Экзистенциалистская концепция личности
Человек понимается в экзистенциализме прежде всего как существо, приносящее свою жизнь в жертву своему предназначению.
На первый взгляд кажется, что это определение не содержит что-то новое для философии последних столетий. Ведь представление о человеке как о подвижнике, то есть как о существе, жертвующем собой ради «высших интересов», присутствовало во всех традиционных концепциях историзма. Есть, однако, тонкость, на которую нам в данном случае придется обратить самое пристальное внимание. Авторы историцистских концепций предполагали, что готовность к самопожертвованию рождается у человека из сознания притягательности «высших интересов»: индивид понимает, что идеал (всеобщая, историческая цель) стоит того, чтобы ради него поступиться ближайшими желаниями, и это понимание /296/ принуждает его к самоотречению. «Готовность к жертве» не была, иными словами, изначальным определением человека, она была скорее характеристикой, выводимой из постулата разумности личности (ее способности признавать не только свои, но и общие интересы). Что же касается экзистенциалистов, то у них «готовность к самопожертвованию» есть именно изначальное, просто постулируемое определение личности. Речь идет уже не о том, что в мире существует идеал, стоящий жертвы, и поэтому человек готов на самоотречение. Экзистенциалисты хотят сказать, что человекпросто не в силах существовать, не посвящая чему-то свою жизнь. Такова его фундаментальная предрасположенность, первичная по отношению к наличию любых целеуказаний. И обнажается-то она именно тогда, когда все социально устойчивые ценности рушатся, когда человек ищет для себя достойное бремя, как ищут хлеб насущный.
Согласно экзистенциализму, идеалы, программы, нормы сами имеют силу лишь потому, что единичный обладает ни из чего другого не выводимой внутренней изготовкой к их признанию. «Желать безусловного, стремиться посвятить себя безусловному» — в этом, согласно экзистенциализму, состоит трансцендентальная структура человеческого Я. Осознавая свою бренность, человек устремляется к вечному, но не к бесконечной длительности (не к бессмертию души и не к бессмертию человеческого рода), а к надвременной значимости безусловного переживания. Абсолютная убежденность таково направление, в котором течет наше внутреннее время.

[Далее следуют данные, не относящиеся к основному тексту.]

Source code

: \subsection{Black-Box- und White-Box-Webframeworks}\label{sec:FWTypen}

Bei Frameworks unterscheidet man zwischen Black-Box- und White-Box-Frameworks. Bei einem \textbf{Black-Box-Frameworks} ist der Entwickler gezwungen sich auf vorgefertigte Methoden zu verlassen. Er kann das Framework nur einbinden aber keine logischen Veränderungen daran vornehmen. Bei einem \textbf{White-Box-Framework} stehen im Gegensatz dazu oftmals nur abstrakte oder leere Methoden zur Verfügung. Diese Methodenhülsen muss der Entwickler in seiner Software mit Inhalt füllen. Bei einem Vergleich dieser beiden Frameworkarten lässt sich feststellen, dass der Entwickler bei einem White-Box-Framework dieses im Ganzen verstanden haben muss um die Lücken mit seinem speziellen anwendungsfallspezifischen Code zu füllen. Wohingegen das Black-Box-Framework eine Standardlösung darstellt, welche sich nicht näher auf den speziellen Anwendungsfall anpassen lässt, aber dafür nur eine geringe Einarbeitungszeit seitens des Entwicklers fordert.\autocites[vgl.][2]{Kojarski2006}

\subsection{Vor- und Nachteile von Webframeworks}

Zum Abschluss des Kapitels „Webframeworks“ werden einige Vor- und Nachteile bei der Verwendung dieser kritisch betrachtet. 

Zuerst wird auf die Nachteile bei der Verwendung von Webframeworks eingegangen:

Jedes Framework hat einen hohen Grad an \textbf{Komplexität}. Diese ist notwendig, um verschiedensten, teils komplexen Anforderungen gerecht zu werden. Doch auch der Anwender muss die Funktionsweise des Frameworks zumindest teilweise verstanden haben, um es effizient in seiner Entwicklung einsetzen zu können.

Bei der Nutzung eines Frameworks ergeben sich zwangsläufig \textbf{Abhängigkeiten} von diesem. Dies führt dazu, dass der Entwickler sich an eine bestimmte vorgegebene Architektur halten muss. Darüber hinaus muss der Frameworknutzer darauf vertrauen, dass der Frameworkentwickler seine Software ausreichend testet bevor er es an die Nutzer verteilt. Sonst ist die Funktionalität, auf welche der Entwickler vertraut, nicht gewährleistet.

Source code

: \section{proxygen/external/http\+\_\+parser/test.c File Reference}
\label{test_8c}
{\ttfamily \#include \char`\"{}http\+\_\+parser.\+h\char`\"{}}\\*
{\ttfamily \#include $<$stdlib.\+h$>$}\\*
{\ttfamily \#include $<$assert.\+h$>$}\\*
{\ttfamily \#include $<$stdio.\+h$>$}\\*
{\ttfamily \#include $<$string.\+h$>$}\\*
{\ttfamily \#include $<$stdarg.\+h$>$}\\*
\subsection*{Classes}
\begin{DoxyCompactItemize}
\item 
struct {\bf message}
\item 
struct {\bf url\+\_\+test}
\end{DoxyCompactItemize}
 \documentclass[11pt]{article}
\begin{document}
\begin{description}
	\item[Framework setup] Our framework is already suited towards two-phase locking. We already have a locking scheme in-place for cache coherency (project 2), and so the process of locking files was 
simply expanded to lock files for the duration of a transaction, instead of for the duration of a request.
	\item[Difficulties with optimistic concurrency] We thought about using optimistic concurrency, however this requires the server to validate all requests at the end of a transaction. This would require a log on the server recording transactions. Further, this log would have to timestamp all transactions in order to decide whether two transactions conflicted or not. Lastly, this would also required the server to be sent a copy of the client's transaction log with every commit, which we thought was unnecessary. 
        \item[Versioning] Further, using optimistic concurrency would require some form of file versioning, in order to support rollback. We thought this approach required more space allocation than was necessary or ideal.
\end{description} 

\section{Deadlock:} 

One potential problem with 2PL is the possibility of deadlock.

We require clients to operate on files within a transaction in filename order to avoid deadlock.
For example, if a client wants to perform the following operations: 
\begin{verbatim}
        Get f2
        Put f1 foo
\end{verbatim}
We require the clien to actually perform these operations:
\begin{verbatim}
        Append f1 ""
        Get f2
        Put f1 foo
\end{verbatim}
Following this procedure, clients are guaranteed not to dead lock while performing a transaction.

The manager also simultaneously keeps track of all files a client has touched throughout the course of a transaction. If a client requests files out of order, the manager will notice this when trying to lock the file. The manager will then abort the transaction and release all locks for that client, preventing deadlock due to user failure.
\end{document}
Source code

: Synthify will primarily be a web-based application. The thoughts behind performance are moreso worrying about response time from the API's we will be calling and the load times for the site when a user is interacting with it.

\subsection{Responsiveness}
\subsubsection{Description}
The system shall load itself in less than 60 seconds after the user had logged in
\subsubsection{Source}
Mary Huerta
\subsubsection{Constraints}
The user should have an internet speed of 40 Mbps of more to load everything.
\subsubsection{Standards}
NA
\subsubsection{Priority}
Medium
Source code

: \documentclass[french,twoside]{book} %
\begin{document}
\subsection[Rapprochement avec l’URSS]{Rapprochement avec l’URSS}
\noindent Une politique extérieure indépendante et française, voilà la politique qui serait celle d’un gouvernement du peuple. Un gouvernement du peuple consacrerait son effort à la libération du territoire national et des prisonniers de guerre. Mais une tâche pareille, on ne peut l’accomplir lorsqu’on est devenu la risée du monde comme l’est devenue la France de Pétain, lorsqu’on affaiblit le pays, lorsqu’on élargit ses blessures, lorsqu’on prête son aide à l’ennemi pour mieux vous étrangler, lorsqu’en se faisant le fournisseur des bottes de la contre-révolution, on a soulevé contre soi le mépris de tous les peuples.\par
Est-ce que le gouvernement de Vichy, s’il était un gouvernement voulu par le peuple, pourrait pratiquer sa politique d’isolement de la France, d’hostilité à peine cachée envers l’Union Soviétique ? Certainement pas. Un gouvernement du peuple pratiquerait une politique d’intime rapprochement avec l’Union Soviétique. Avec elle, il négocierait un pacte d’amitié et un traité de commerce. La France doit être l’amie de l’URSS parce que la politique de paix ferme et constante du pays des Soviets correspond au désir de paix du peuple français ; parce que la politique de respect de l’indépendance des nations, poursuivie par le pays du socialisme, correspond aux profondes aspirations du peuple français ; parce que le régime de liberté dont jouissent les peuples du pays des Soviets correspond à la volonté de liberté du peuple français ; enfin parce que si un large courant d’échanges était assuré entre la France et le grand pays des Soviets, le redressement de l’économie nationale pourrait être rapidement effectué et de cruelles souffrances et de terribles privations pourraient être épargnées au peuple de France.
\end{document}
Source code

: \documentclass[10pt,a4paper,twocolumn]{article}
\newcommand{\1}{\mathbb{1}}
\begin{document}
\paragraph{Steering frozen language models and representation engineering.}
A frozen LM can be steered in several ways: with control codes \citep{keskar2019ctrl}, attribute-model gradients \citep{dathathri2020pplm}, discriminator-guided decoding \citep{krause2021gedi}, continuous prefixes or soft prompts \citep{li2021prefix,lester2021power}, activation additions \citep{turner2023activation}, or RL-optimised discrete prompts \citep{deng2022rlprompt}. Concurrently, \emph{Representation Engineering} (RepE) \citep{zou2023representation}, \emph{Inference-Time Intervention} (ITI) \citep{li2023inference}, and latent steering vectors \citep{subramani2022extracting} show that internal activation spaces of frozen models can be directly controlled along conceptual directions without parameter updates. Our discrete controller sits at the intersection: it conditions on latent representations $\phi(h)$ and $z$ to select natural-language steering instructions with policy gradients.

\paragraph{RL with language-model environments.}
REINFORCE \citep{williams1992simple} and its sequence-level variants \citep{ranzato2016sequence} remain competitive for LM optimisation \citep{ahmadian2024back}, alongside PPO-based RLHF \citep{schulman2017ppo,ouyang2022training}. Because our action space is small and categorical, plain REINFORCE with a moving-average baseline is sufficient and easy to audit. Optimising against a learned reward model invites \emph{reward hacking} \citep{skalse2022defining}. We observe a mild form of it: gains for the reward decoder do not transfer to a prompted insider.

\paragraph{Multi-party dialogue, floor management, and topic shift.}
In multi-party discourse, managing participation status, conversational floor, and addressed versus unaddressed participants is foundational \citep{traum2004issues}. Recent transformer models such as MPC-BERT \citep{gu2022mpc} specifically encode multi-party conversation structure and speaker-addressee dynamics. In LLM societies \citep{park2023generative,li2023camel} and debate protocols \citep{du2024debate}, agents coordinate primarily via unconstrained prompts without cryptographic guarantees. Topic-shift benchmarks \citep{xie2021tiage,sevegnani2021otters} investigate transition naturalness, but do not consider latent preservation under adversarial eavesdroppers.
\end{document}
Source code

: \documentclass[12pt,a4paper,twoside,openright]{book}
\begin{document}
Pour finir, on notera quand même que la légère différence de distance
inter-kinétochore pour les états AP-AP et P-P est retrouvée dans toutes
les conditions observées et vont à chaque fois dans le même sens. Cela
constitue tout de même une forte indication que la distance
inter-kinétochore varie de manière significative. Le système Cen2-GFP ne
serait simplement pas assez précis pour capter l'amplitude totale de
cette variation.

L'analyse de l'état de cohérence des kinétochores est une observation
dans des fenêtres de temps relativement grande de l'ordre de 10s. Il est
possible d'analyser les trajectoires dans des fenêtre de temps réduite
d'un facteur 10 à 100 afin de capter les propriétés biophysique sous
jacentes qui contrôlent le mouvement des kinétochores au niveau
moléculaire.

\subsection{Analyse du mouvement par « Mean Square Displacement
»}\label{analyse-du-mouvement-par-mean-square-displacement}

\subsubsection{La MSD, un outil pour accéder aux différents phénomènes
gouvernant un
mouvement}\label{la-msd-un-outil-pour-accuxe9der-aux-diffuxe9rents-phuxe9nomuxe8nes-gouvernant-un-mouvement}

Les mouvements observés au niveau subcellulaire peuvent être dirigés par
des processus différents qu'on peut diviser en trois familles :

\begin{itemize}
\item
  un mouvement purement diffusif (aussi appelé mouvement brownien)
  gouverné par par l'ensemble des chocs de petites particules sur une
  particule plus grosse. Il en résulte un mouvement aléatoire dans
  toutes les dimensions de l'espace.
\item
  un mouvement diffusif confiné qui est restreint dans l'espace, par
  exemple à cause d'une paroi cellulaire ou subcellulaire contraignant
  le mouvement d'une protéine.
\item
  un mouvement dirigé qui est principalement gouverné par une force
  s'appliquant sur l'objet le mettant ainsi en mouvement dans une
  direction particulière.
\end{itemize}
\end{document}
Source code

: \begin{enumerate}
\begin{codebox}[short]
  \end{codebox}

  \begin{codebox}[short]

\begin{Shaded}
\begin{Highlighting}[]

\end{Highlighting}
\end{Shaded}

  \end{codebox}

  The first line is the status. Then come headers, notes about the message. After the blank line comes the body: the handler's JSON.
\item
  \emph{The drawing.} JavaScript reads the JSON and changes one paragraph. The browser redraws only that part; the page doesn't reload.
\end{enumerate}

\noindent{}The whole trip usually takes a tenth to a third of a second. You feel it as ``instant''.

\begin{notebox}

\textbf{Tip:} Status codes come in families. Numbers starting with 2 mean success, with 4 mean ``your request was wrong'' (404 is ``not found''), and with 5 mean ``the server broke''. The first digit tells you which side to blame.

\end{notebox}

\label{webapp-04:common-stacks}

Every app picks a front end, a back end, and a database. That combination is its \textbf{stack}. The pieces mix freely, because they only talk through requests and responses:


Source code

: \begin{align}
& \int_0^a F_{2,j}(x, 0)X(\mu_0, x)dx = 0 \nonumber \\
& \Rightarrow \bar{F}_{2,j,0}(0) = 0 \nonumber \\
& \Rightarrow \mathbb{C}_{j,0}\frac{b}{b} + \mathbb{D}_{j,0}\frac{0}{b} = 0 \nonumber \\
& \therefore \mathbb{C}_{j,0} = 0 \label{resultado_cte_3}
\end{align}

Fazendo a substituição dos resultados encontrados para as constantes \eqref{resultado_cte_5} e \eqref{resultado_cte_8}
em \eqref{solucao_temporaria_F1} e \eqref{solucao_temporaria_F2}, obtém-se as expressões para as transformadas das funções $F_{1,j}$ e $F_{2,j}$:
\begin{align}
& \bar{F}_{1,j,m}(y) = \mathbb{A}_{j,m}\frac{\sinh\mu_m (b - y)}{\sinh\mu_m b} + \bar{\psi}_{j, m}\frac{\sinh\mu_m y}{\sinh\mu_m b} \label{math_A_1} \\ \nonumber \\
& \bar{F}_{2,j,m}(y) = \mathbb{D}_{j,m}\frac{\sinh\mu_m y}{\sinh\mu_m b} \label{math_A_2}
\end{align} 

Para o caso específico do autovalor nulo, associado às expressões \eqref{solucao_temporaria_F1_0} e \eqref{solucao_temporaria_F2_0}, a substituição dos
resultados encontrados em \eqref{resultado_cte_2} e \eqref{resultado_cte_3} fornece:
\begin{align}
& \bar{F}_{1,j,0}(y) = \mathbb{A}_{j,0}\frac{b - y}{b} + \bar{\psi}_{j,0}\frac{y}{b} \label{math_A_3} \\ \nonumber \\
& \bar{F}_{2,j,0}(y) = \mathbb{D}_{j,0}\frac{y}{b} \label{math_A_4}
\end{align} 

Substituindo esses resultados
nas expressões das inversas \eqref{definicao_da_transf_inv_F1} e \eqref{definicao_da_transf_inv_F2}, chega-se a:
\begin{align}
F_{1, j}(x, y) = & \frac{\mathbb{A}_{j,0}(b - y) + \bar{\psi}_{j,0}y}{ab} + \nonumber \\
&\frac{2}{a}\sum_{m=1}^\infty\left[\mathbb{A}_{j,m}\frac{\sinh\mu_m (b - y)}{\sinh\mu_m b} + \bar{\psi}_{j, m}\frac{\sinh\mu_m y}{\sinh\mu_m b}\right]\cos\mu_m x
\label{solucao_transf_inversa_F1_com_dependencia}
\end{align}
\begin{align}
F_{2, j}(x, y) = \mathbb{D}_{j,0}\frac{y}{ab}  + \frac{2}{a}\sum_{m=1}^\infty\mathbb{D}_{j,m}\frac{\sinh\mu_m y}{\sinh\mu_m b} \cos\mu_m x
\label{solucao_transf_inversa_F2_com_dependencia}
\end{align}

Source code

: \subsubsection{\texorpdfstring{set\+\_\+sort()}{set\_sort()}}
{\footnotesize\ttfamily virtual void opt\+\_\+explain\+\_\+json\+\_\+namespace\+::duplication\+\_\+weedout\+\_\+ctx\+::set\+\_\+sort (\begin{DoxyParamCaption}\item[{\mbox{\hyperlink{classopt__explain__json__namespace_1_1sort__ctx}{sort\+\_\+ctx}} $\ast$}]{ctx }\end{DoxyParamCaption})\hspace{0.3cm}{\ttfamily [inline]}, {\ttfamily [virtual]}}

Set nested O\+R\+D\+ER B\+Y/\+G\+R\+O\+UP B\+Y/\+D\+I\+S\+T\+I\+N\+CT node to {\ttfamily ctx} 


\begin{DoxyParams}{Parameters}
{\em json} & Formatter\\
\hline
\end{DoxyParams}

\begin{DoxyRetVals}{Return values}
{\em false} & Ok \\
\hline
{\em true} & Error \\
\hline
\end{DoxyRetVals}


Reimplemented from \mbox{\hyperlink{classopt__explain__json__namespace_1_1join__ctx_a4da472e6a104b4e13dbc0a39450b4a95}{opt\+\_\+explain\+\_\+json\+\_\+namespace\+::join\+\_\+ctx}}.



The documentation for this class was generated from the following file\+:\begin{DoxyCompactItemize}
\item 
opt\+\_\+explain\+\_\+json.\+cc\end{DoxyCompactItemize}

Эта тема, достаточно естественно выраставшая из гуссерлевского учения о безусловно достоверном, и стала главным предметом размышлений второго ведущего представителя немецкого экзистенциализма — М. Хайдеггера. История есть для Хайдеггера история того, с чем встречается человек в своем стремлении к безусловному.
В так называемых традиционных обществах единичный получал удовлетворительную (но не абсолютно совершенную) пищу для своей тоски по вере. Это была истина откровения. Именно она, по мнению Хайдеггера, обеспечивала исключительную устойчивость сельской общины и завидную слаженность внутреннего мира патриархального крестьянина. В ходе секуляризации религии символы откровения потеряли значение для /297/ огромного большинства людей: «бог умер», говорил Ницше, и воскресить его невозможно.
Открывшаяся со смертью бога нагота, пустынность мира была, однако, на время закамуфлирована верой в разум и социально-историческими утопиями.[7] Мировая война обнаруживает никчемность этих идолов. Масса простых людей стихийно приходит к выводу, что осознаваемые и широко рекламируемые исторические цели не стоят того, чтобы ради них отдавать жизнь на заклание. Человек, пишет Хайдеггер, снова оказывается перед лицом абсолютной пустыни, перед лицом мира без бога, или ничто. Не имея трансцендентной опоры, он не может стойко перенести жестокие невзгоды. Он впадает в житейский страх (Furcht). Этот страх калечит первооснову человека: его изначальная тоска по безусловному теряет свою чистоту и требовательность. Индивид начинает смешивать безусловное и самые вульгарные его суррогаты: пророчества и рецепты социальных алхимиков, утешительные иллюзии, обещания демагогов. Он ищет опору в стандартной определенности анонимного, конформистского сознания (Хайдеггер обозначает его категорией «Man»).[8]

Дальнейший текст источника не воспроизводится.